[<prev] [next>] [<thread-prev] [thread-next>] [day] [month] [year] [list]
Message-Id: <1352805180-1607-18-git-send-email-mgorman@suse.de>
Date: Tue, 13 Nov 2012 11:12:46 +0000
From: Mel Gorman <mgorman@...e.de>
To: Peter Zijlstra <a.p.zijlstra@...llo.nl>,
Andrea Arcangeli <aarcange@...hat.com>,
Ingo Molnar <mingo@...nel.org>
Cc: Rik van Riel <riel@...hat.com>,
Johannes Weiner <hannes@...xchg.org>,
Hugh Dickins <hughd@...gle.com>,
Thomas Gleixner <tglx@...utronix.de>,
Linus Torvalds <torvalds@...ux-foundation.org>,
Andrew Morton <akpm@...ux-foundation.org>,
Linux-MM <linux-mm@...ck.org>,
LKML <linux-kernel@...r.kernel.org>, Mel Gorman <mgorman@...e.de>
Subject: [PATCH 17/31] mm: numa: Avoid double faulting after migrating misplaced page
The pte_same check after a misplaced page is successfully migrated will
never succeed and force a double fault to fix it up as pointed out by Rik
van Riel. This was the "safe" option but it's expensive.

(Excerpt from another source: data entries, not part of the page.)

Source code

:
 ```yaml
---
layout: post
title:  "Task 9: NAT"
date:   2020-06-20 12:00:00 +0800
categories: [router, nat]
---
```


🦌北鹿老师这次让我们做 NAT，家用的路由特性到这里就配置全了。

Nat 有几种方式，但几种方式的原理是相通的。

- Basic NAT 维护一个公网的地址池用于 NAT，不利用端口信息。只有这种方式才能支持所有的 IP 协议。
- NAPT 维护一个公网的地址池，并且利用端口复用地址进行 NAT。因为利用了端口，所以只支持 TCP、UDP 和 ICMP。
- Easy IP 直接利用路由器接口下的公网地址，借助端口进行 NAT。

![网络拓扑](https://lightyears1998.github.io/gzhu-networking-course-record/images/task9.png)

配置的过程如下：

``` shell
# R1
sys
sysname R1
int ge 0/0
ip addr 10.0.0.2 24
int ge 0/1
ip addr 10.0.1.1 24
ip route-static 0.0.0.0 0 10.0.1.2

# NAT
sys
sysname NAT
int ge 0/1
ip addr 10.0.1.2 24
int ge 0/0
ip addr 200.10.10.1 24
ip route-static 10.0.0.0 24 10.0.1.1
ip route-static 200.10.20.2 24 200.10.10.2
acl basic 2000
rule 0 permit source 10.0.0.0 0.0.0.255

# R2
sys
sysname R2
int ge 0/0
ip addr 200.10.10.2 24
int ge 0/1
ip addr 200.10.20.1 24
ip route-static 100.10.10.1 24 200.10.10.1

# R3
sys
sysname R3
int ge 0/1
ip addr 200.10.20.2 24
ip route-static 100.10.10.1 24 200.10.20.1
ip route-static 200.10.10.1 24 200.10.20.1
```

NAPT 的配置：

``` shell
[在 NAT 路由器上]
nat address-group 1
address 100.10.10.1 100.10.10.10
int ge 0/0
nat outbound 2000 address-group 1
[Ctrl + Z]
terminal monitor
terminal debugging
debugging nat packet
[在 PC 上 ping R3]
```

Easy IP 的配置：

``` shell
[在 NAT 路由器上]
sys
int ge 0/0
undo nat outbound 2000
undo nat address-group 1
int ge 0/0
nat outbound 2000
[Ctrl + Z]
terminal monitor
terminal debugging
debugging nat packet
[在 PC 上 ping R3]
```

This patch uses the migration allocation callback to record the location
of the newly migrated page. If the page is the same when the PTE lock is
reacquired it is assumed that it is safe to complete the pte_numa fault
without incurring a double fault.
Signed-off-by: Mel Gorman <mgorman@...e.de>
---
include/linux/migrate.h | 4 ++--
mm/memory.c | 28 +++++++++++++++++-----------
mm/migrate.c | 27 ++++++++++++++++++---------
3 files changed, 37 insertions(+), 22 deletions(-)

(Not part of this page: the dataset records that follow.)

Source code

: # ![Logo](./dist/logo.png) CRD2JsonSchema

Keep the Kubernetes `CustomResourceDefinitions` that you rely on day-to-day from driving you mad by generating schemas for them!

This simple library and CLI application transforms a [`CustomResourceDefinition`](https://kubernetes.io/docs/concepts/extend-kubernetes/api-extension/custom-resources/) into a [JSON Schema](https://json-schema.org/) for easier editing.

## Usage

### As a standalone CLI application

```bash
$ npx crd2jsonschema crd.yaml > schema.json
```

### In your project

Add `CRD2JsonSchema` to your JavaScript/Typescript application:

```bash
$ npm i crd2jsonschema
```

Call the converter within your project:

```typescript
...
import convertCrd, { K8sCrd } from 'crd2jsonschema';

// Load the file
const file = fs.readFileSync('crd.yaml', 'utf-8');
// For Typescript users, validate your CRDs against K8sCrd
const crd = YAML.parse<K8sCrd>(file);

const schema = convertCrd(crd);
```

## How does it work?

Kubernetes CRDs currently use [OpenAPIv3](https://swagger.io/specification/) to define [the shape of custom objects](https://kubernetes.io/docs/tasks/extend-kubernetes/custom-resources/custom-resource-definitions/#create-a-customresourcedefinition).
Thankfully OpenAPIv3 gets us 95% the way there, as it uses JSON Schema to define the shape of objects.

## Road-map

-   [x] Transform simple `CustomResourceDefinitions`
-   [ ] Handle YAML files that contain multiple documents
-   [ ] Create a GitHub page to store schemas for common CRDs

diff --git a/include/linux/migrate.h b/include/linux/migrate.h
index 69f60b5..e5ab5db 100644
--- a/include/linux/migrate.h
+++ b/include/linux/migrate.h
@@ -40,7 +40,7 @@ extern int migrate_vmas(struct mm_struct *mm,
extern void migrate_page_copy(struct page *newpage, struct page *page);
extern int migrate_huge_page_move_mapping(struct address_space *mapping,
struct page *newpage, struct page *page);
-extern int migrate_misplaced_page(struct page *page, int node);
+extern struct page *migrate_misplaced_page(struct page *page, int node);
#else
static inline void putback_lru_pages(struct list_head *l) {}
@@ -75,7 +75,7 @@ static inline int migrate_huge_page_move_mapping(struct address_space *mapping,
#define fail_migrate_page NULL
static inline
-int migrate_misplaced_page(struct page *page, int node)

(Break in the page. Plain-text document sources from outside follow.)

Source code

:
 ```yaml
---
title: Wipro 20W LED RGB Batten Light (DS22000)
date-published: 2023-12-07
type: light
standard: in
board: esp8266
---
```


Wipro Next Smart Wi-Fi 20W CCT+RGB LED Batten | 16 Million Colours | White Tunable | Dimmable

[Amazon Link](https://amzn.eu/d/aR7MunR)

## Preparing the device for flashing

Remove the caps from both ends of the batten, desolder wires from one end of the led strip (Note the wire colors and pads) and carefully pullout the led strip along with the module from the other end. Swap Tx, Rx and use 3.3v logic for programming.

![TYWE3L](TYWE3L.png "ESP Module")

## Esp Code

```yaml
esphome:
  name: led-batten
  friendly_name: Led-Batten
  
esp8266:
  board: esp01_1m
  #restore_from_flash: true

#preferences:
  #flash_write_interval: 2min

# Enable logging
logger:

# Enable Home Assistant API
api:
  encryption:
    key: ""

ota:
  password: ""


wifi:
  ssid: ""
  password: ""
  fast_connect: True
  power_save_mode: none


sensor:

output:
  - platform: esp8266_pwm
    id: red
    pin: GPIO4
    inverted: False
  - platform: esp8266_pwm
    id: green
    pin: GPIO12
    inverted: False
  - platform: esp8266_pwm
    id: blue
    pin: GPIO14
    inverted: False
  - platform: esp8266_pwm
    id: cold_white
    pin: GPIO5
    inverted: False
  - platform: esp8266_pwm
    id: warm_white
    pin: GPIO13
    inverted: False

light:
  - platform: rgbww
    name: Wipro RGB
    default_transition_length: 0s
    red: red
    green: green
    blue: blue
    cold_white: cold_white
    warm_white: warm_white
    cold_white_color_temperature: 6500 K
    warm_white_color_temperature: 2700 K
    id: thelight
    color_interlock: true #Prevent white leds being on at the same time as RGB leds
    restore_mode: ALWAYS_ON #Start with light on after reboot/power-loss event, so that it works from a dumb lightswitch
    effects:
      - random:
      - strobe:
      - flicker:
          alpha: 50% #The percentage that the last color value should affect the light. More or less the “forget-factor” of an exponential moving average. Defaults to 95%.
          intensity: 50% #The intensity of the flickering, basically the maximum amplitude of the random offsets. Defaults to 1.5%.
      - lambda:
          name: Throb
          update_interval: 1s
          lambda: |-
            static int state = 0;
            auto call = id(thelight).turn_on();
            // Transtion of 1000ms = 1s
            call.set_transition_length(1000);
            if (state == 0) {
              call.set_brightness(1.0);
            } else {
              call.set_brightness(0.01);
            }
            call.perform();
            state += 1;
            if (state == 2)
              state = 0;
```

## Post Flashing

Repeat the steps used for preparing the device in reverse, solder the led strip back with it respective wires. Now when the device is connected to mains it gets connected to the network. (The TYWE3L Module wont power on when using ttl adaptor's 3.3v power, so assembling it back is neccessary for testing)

+struct page *migrate_misplaced_page(struct page *page, int node)
{
return -EAGAIN; /* can't migrate now */
}
diff --git a/mm/memory.c b/mm/memory.c
index ab9fbcf..73fa203 100644
--- a/mm/memory.c
+++ b/mm/memory.c
@@ -3437,7 +3437,7 @@ static int do_nonlinear_fault(struct mm_struct *mm, struct vm_area_struct *vma,
int do_numa_page(struct mm_struct *mm, struct vm_area_struct *vma,
unsigned long addr, pte_t pte, pte_t *ptep, pmd_t *pmd)
{
- struct page *page = NULL;
+ struct page *page = NULL, *newpage = NULL;
spinlock_t *ptl;
int current_nid = -1;
int target_nid;
@@ -3476,19 +3476,26 @@ int do_numa_page(struct mm_struct *mm, struct vm_area_struct *vma,
pte_unmap_unlock(ptep, ptl);
/* Migrate to the requested node */
- if (migrate_misplaced_page(page, target_nid)) {
- /*
- * If the page was migrated then the pte_same check below is
- * guaranteed to fail so just retry the entire fault.
- */
+ newpage = migrate_misplaced_page(page, target_nid);
+ if (newpage)
current_nid = target_nid;
- goto out;
- }
page = NULL;
ptep = pte_offset_map_lock(mm, pmd, addr, &ptl);
- if (!pte_same(*ptep, pte))
- goto out_unlock;
+
+ /*
+ * If we failed to migrate, we have to check the PTE has not changed during
+ * the migration attempt. If it has, retry the fault. If it has migrated,
+ * relookup the ptep and confirm it's the same page to avoid double faulting.
+ */
+ if (!newpage) {
+ if (!pte_same(*ptep, pte))
+ goto out_unlock;
+ } else {
+ pte = *ptep;
+ if (!pte_numa(pte) || vm_normal_page(vma, addr, pte) != newpage)
+ goto out_unlock;
+ }
clear_pmdnuma:
pte = pte_mknonnuma(pte);
@@ -3499,7 +3506,6 @@ out_unlock:
pte_unmap_unlock(ptep, ptl);
if (page)
put_page(page);
-out:
task_numa_fault(current_nid, 1, misplaced);
return 0;
}
diff --git a/mm/migrate.c b/mm/migrate.c
index 4a92808..631b2c5 100644
--- a/mm/migrate.c
+++ b/mm/migrate.c
@@ -1444,19 +1444,23 @@ static bool migrate_balanced_pgdat(struct pglist_data *pgdat,
return false;
}
+struct misplaced_request
+{
+ int nid; /* Node to migrate to */
+ struct page *newpage; /* New location of page */
+};
+
static struct page *alloc_misplaced_dst_page(struct page *page,
unsigned long data,
int **result)
{
- int nid = (int) data;
- struct page *newpage;
-
- newpage = alloc_pages_exact_node(nid,
+ struct misplaced_request *req = (struct misplaced_request *)data;
+ req->newpage = alloc_pages_exact_node(req->nid,
(GFP_HIGHUSER_MOVABLE | GFP_THISNODE |
__GFP_NOMEMALLOC | __GFP_NORETRY |
__GFP_NOWARN) &
~GFP_IOFS, 0);
- return newpage;
+ return req->newpage;
}
/*
@@ -1464,8 +1468,12 @@ static struct page *alloc_misplaced_dst_page(struct page *page,
* node. Caller is expected to have an elevated reference count on
* the page that will be dropped by this function before returning.
*/
-int migrate_misplaced_page(struct page *page, int node)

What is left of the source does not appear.